第112話 阿鼻叫喚の夜②

 一方その頃。兵士に扮して潜入していた黄昏のメンバー達は、身の危険を感じて早々に屋敷の外へ脱出していた。


 庭園を風のように駆け抜け、屋敷の門に差し掛かったところで彼等の足が止まる。


「なんだよこれ……」


「嘘でしょ……?」


 彼等の眼前に広がるのは、白銀の光の壁。

 それは高熱と光の粒子を撒き散らしながら地上から遥か上空へと立ち昇っていた。


「ははは……。こんなのどうしろって言うんだよ……」


 あまりに現実離れした光景を前に、幾人かの口から乾いた笑みが漏れる。


「くっ……! 公爵邸への襲撃といい、一体何がどうなっている? おいっ!! 誰か敵の姿を見た奴はいないのか!?」


 そう言って、隻眼の男が周囲の仲間達を見渡そうとした次の瞬間、後方から雷鳴が鳴り響いた。


 直後、破壊音と甲高い悲鳴が黄昏のメンバー達がいる庭園まで響き渡る。


「ひぃっ!?」


「なんだよっ! 今の悲鳴は!?」



 恐怖と焦燥感に駆られどよめく黄昏のメンバー達。


 そこに追い討ちをかけるように屋敷の方角から断末魔のような絶叫が聞こえてくる。


「お、お前ら冷静になれ!! 俺の質問に答えろ! 誰も襲撃者の姿をみていないのか!」


「わ、わたし見ました……」


 犬人族の女性は耳と尻尾をペタンと垂らして、震えながら手を挙げた。


「どんな奴らだっ!! もしや魔族か?」


 犬人族の女性は何度も首を横に振る。


「や、奴らじゃありません。襲撃してきたのはたったひとりの女の子です……」


「女の子だと……? 馬鹿な……。 護衛の兵士がいったい何人いたと思ってるんだっ! 子供ひとりでどうこうなる数じゃないぞ!?」


「で、でも本当なんです! わたし見たんです! 黒い槍を持った女の子が護衛の兵士をなぎ倒していくところを! まるでおもちゃで遊んでる子供みたいに、楽しそうに笑いなが……。ひっ……!!」


 犬人族の女性は目を大きく見開くと、顔を青ざめながら小さく悲鳴を上げた。


 彼女の尋常じゃない怯えように、慌てて隻眼の男も犬人族の女性が見てる方向に顔を向ける。


「みぃ〜つけた……」


 その視線の先には、屋敷の方角からこちらに向かって悠然と歩いてくるひとりの少女の姿があった。


「チィッ!」


 緊張感の欠片もないその姿に、得体のしれない不気味さを感じながらも、隻眼の男は隠し持っていた二本の短剣を少女に向かって素早く射出した。

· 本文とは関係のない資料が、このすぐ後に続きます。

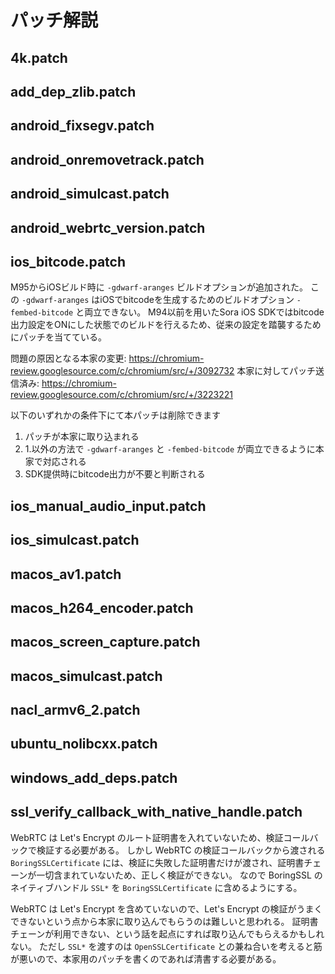 # パッチ解説

## 4k.patch


## add_dep_zlib.patch


## android_fixsegv.patch


## android_onremovetrack.patch


## android_simulcast.patch


## android_webrtc_version.patch


## ios_bitcode.patch

M95からiOSビルド時に `-gdwarf-aranges` ビルドオプションが追加された。
この `-gdwarf-aranges` はiOSでbitcodeを生成するためのビルドオプション `-fembed-bitcode` と両立できない。
M94以前を用いたSora iOS SDKではbitcode出力設定をONにした状態でのビルドを行えるため、従来の設定を踏襲するためにパッチを当てている。

問題の原因となる本家の変更: https://chromium-review.googlesource.com/c/chromium/src/+/3092732
本家に対してパッチ送信済み: https://chromium-review.googlesource.com/c/chromium/src/+/3223221

以下のいずれかの条件下にて本パッチは削除できます

1. パッチが本家に取り込まれる
2. 1.以外の方法で `-gdwarf-aranges` と `-fembed-bitcode` が両立できるように本家で対応される
3. SDK提供時にbitcode出力が不要と判断される

## ios_manual_audio_input.patch


## ios_simulcast.patch


## macos_av1.patch


## macos_h264_encoder.patch


## macos_screen_capture.patch


## macos_simulcast.patch


## nacl_armv6_2.patch


## ubuntu_nolibcxx.patch


## windows_add_deps.patch


## ssl_verify_callback_with_native_handle.patch

WebRTC は Let's Encrypt のルート証明書を入れていないため、検証コールバックで検証する必要がある。
しかし WebRTC の検証コールバックから渡される `BoringSSLCertificate` には、検証に失敗した証明書だけが渡され、証明書チェーンが一切含まれていないため、正しく検証ができない。
なので BoringSSL のネイティブハンドル `SSL*` を `BoringSSLCertificate` に含めるようにする。

WebRTC は Let's Encrypt を含めていないので、Let's Encrypt の検証がうまくできないという点から本家に取り込んでもらうのは難しいと思われる。
証明書チェーンが利用できない、という話を起点にすれば取り込んでもらえるかもしれない。
ただし `SSL*` を渡すのは `OpenSSLCertificate` との兼ね合いを考えると筋が悪いので、本家用のパッチを書くのであれば清書する必要がある。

 他のメンバー達もハッと我に返ると、少し遅れて魔法と短剣を放つ。


 少女に向かって放たれた無数の短剣が多方面から雨のように降り注ぎ、渦巻く炎と荒れ狂う風の刃があわさり、燃え盛る暴風となって周囲一帯を焼き払う。



「や、やったか……?」


「えぇ。おそらくね。……っと言うか、これでもし生きてたら人間じゃないわよ」


「さすがリーダー! 見事な奇襲でしたっ!」


 仲間達の安堵の声を聞いて、犬人族の女性はホッと胸を撫で下ろすと、逃走経路を確認しようと屋敷の外へ視線を送る。


 直後、彼女に戦慄が走る。

 

「あっ……。あぅ……そ、そんな……うそ……? な、なんで? ど、どうしてまだ消えてないの……?」


 消えることなく眼前に広がる白銀の光の壁。

 それは術者が未だ健在であることを示していた。


 犬人族の女性が慌てて視線を戻す。


「隊長ッ!! 気をつけてください! ま、まだ光の壁が消えてません!」


「なにっ!? そんな馬鹿なっ!」


 土埃と噴煙で濛々とする中、少女の高笑いが周囲に響き渡った。


「あははははっ!! あまり笑わせないでくれる? この程度で私をやれるわけないじゃないっ!!」


 その場にいた全員の瞳が絶望の色に染まり、あまりの恐怖に言葉を失った。


 しばしの静寂が周囲を支配する。


「臆するなッ!! 敵はたったひとりだぞ!? 攻撃を続けるんだっ!」


 隻眼の男は険しい顔で叱咤の声を上げると、魔法を放とうと少女に向かって両手を前に突きだした。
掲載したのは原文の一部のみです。